··· DATA LISTING

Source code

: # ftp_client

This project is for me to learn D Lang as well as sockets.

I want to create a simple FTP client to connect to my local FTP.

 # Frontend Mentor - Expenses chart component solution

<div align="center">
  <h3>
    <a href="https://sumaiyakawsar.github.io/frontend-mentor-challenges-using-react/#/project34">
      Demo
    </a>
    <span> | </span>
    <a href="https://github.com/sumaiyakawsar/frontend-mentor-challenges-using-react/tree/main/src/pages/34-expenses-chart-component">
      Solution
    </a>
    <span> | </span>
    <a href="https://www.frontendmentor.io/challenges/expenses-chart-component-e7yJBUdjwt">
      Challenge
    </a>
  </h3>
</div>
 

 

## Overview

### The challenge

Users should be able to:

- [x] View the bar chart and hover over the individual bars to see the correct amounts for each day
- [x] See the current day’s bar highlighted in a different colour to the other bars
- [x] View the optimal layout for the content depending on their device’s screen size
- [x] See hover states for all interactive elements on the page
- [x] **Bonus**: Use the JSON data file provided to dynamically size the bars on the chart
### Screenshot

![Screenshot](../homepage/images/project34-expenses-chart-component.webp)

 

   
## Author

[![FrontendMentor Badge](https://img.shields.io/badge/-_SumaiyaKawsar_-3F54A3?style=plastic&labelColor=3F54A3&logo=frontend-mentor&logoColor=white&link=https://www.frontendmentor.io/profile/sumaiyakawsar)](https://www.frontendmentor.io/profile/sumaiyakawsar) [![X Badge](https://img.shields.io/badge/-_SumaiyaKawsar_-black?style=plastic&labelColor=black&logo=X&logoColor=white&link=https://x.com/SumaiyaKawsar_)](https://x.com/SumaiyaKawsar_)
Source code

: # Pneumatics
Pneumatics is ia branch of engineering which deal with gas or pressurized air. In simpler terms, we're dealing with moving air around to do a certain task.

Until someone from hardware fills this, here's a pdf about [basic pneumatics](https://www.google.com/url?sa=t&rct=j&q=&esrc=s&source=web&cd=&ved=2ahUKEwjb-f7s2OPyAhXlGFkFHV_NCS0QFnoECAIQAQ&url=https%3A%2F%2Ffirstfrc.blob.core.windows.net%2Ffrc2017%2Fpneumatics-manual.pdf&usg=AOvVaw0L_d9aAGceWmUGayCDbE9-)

······

WHAT THIS TASK INVOLVES — The reply should hold only the lines from the beginning of the listing above through the line with "- [x] See the", each one written exactly as it appears.

EXERCISE SOLUTION —
Source code

: # ftp_client

This project is for me to learn D Lang as well as sockets.

I want to create a simple FTP client to connect to my local FTP.

 # Frontend Mentor - Expenses chart component solution

<div align="center">
  <h3>
    <a href="https://sumaiyakawsar.github.io/frontend-mentor-challenges-using-react/#/project34">
      Demo
    </a>
    <span> | </span>
    <a href="https://github.com/sumaiyakawsar/frontend-mentor-challenges-using-react/tree/main/src/pages/34-expenses-chart-component">
      Solution
    </a>
    <span> | </span>
    <a href="https://www.frontendmentor.io/challenges/expenses-chart-component-e7yJBUdjwt">
      Challenge
    </a>
  </h3>
</div>
 

 

## Overview

### The challenge

Users should be able to:

- [x] View the bar chart and hover over the individual bars to see the correct amounts for each day
- [x] See the current day’s bar highlighted in a different colour to the other bars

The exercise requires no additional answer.